Impact on the ESG litigation
The ClientEarth claim has been dismissed after failing both in written submissions and during the oral hearing.
Notwithstanding the outcome of the potential appeal indicated by ClientEarth, the litigation has garnered substantial attention, consequently spotlighting Shell's policies that might have otherwise have not become public. Furthermore, Shell's shareholder meetings have undergone heightened scrutiny and review, potentially encouraging all boards to follow suit. To an extent, ClientEarth therefore achieved its objectives, emphasising the importance for company directors to prioritise climate change responsibilities.
Beyond the procedural challenges within the derivative claim process, the case emphasised the substantive challenges which are relevant to all ongoing and future climate change litigation, affecting both claimants and defendants: it is the lack of a universally agreed methodology to gauge and assess climate change actions.
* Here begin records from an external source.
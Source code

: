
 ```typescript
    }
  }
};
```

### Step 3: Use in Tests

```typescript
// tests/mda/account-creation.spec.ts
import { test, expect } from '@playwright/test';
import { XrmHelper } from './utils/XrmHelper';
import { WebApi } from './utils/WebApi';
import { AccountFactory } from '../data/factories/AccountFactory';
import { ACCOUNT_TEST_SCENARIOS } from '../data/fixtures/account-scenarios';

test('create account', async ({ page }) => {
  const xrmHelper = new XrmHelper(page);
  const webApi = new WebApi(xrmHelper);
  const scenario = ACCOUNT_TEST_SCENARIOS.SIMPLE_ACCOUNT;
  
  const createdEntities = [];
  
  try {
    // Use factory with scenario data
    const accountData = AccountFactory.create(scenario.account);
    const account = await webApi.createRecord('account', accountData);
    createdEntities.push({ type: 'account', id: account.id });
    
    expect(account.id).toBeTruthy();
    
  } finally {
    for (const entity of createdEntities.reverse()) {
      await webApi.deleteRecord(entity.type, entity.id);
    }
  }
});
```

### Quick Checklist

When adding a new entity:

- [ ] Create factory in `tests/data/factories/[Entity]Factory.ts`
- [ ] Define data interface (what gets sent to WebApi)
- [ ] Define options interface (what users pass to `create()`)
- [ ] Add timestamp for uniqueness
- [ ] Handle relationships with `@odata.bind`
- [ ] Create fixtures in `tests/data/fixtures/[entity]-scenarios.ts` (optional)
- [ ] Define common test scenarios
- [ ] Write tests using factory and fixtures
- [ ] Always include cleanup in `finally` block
Directors should also be cautious, ensuring that terms used in strategic documents and policies are substantive and as precise as possible, to avoid any disputes arising from differences in director / shareholder expectations. Given the escalating public consciousness surrounding environmental and de-carbonisation concerns, climate-related claims, even if ultimately unsuccessful, have the potential to inflict reputational harm on a company, impacting its stock value and ability to attract investments.
As for activists, this was a clear indication that the court will not accept wide-ranging assertions of climate change duty. Claimants will need to fully consider the remedies that they are seeking, and whether they are likely to constitute interference with a company’s business, or are even unenforceable. The courts are unlikely to uphold broad injunctions mandating directors' compliance with general climate considerations, deeming them too vague to enforce and excessively burdensome on the court to oversee. However, the court’s judgment does not rule out the possibility of such a claim succeeding in future, provided that it is more tightly drafted, and is tied to specific actions and projects.
While the pursuit of activist shareholders aiming to promote ESG agenda in corporate management is unlikely to cease, this recent decision offers a degree of reassurance to directors. It shows that, despite societal and political pressures in environmental and sustainability spheres, judicial intervention in corporate decisions will remain marked by caution. As emphasised by Mr Justice Trower in this case, the court will aim to refrain from prescribing how directors fulfil their duties. Additionally, it serves as a caution to shareholders, particularly those with minority stakes such as ClientEarth (which had only 27 shares in Shell), against initiating derivative claims with ulterior motives.
In another recent case McGaughey & Anor v Universities Superannuation Scheme Ltd & Ors  EWCA Civ 873, the Court of Appeal rejected an appeal by academics seeking permission to bring a derivative claim against the directors of a university pension scheme for its alleged failure to divest from fossil fuels, criticising the use of the derivative claim process in attempt to challenge the management and investment decisions without any supportive evidence by reference to the ClientEarth v Shell decision. The Court of Appeal also held that 'the derivative procedural mechanism is not intended to enable the would be claimants to avoid other procedural hurdles’.